Anecdotally, the cost of a healthy diet—rich in fruits, vegetables, fish, and nuts, for example—has been assumed to be higher than that of a diet consisting of unhealthy processed foods. Now research from the Harvard School of Public Health (HSPH) has quantified that cost difference, often cited as a barrier to eating well, as roughly $1.50 more per person per day. That’s “smaller than many people might have expected,” says senior study author Dariush Mozaffarian, an associate professor at HSPH and Harvard Medical School. It’s “the cost of a cup of coffee,” or about $550 a year ($2,200 for a family of four).

The findings, based on a meta-analysis of 27 studies undertaken in 10 high-income countries, are part of a larger effort to understand how government policy and existing food-supply systems affect health. The research shows that a healthy diet is affordable for most people, Mozaffarian says, given that “for 60 percent to 70 percent of Americans, $1.50 a day is not a big deal.” Nevertheless, he adds, it is a “big barrier” for the remaining 30 percent to 40 percent of the population—even though the economic costs of chronic diseases related to poor diet vastly exceed the higher price of healthy food. There is a public benefit, therefore, to ensuring that everyone eats well, as he and his fellow authors, including research fellows Ashkan Afshin, Gitanjali Singh, and Mayuree Rao (the lead author), point out.

There is broad consensus about which foods are particularly good or bad. “We should emphasize reducing the things we know are unhealthy like processed meats, highly refined starches, sugars, and carbohydrates, trans fat, and sodium,” Mozaffarian says, and “highlight the things we know are good like fruits, vegetables, nuts, vegetable oils, and fish. Many other foods, like chicken or eggs, are “kind of in the middle”—neutral in terms of health effects.

Unhealthy diets cost less, in part, because producers are focused on providing “inexpensive, high-volume commodities. This is partly an accident of history,” Mozaffarian explains. “The main goal of food production through most of human history and even into the 1950s and ’60s was producing as many inexpensive calories as possible that were safe from bacterial contamination and toxins. A whole system was built around creating, shipping and storing a handful of products—rice, wheat, soy.” New systems “to grow, ship, and store fruits, vegetables, nuts, and seafood,” could be created, “but it could take decades without strong government support.”

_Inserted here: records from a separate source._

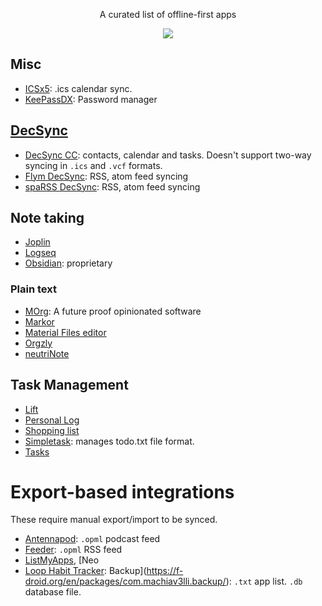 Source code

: <p align="center">A curated list of offline-first apps</p>
<p align="center"><a href="https://awesome.re" target="_blank"><img src="https://awesome.re/badge-flat.svg"></a></p>

## Misc
* [ICSx5](https://f-droid.org/packages/at.bitfire.icsdroid/): .ics calendar sync.
* [KeePassDX](https://github.com/Kunzisoft/KeePassDX): Password manager

## [DecSync](https://github.com/39aldo39/DecSync)
* [DecSync CC](https://f-droid.org/en/packages/org.decsync.cc): contacts, calendar and tasks. Doesn't support two-way syncing in `.ics` and `.vcf` formats.
* [Flym DecSync](https://f-droid.org/en/packages/org.decsync.flym): RSS, atom feed syncing
* [spaRSS DecSync](https://f-droid.org/en/packages/org.decsync.sparss.floss): RSS, atom feed syncing

## Note taking
* [Joplin](https://f-droid.org/en/packages/net.cozic.joplin/)
* [Logseq](https://github.com/logseq/logseq)
* [Obsidian](https://obsidian.md/): proprietary

### Plain text
* [MOrg](https://github.com/brvier/MOrg): A future proof opinionated software
* [Markor](https://f-droid.org/en/packages/com.appmindlab.nano)
* [Material Files editor](https://f-droid.org/en/packages/me.zhanghai.android.files/)
* [Orgzly](https://f-droid.org/packages/com.orgzly/)
* [neutriNote](https://f-droid.org/en/packages/com.appmindlab.nano)

## Task Management
* [Lift](https://f-droid.org/en/packages/ca.momi.lift)
* [Personal Log](https://f-droid.org/en/packages/com.tiwa.pl)
* [Shopping list](https://f-droid.org/en/packages/com.woefe.shoppinglist/)
* [Simpletask](https://f-droid.org/packages/nl.mpcjanssen.simpletask/): manages todo.txt file format.
* [Tasks](https://f-droid.org/en/packages/org.tasks/)

# Export-based integrations
These require manual export/import to be synced.

* [Antennapod](https://f-droid.org/en/packages/de.danoeh.antennapod): `.opml` podcast feed
* [Feeder](https://f-droid.org/en/packages/com.nononsenseapps.feeder): `.opml` RSS feed
* [ListMyApps](https://f-droid.org/en/packages/de.onyxbits.listmyapps), [Neo
* [Loop Habit Tracker](https://f-droid.org/en/packages/org.isoron.uhabits):
Backup](https://f-droid.org/en/packages/com.machiav3lli.backup/): `.txt` app list.
`.db` database file.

Even though the detrimental design of the present system “wasn’t purposeful,” he continues, large companies now have “a financial interest in selling processed foods that have very inexpensive ingredients, often [costing only] pennies on the dollar.”

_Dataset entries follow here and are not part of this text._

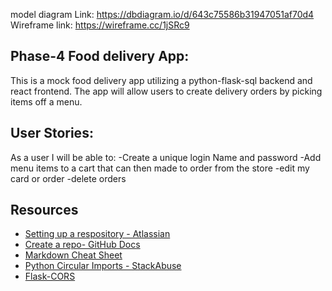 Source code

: model diagram Link: https://dbdiagram.io/d/643c75586b31947051af70d4
Wireframe link: https://wireframe.cc/1jSRc9


## Phase-4 Food delivery App:
This is a mock food delivery app utilizing a python-flask-sql backend and react frontend. The app will allow users to create delivery orders by picking items off a menu.

## User Stories:
As a user I will be able to:
-Create a unique login Name and password
-Add menu items to a cart that can then made to order from the store
-edit my card or order
-delete orders

## Resources

- [Setting up a respository - Atlassian](https://www.atlassian.com/git/tutorials/setting-up-a-repository)
- [Create a repo- GitHub Docs](https://docs.github.com/en/get-started/quickstart/create-a-repo)
- [Markdown Cheat Sheet](https://www.markdownguide.org/cheat-sheet/)
- [Python Circular Imports - StackAbuse](https://stackabuse.com/python-circular-imports/)
- [Flask-CORS](https://flask-cors.readthedocs.io/en/latest/)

To change that, Mozaffarian advocates taxing unhealthy foods and using the revenue to subsidize healthy choices. When a tax and subsidy are paired, he explains, food on balance costs the same, and healthier diets actually become less expensive.

U.S. policies are in fact counterproductive to bringing healthy foods to supermarkets in low-income neighborhoods, he points out: for example, food stamps are used to purchase $2 billion of sugar-sweetened beverages a year. “The average lower-income teen drinks two to three servings of soft drinks per day,” he reports. “Using our tax dollars to create death and disability that we then pay for in our healthcare system—that’s obviously insane.” He advocates reforming the program so that it adheres to the same sensible nutrition guidelines required by WIC, the federal government’s special supplemental nutrition program for women, infants, and children.

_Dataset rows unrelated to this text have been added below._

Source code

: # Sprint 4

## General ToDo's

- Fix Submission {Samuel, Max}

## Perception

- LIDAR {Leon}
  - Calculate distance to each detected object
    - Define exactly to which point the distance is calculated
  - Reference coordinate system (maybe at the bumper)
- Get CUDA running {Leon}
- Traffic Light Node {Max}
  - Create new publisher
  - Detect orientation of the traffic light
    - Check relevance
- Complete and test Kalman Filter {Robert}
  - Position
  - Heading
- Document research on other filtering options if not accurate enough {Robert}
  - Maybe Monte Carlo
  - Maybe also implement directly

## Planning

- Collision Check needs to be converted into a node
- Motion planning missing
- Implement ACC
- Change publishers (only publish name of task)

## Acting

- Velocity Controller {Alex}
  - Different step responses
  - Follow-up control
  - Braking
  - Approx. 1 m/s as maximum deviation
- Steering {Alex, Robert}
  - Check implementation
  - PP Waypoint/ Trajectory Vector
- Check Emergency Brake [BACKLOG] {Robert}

“That would have a transforming effect on the food supply,” he concludes. Because most food-stamp recipients live in low-income neighborhoods, a policy shift would change what was stocked in local stores. “Many have only a 7-11 for shopping. [Removing that] incentive to pack the aisles with Coke, candy, and chips would improve the health not only of people on food stamps, but the health of the entire neighborhood.”

Mozaffarian’s interest in the cost of healthy food is not just domestic—it is global. Because existing food-aid programs focus on hunger and calories, he says, “I fear that we are making the same mistake in low-income countries that we made in the U.S. in the last 100 years. By focusing only on getting as many calories as possible to people without thinking about the quality,” he warns, policymakers are promoting the same harmful long-term price disparities, and, ultimately, “We risk recreating there the same obesity and diabetes epidemic we have here.”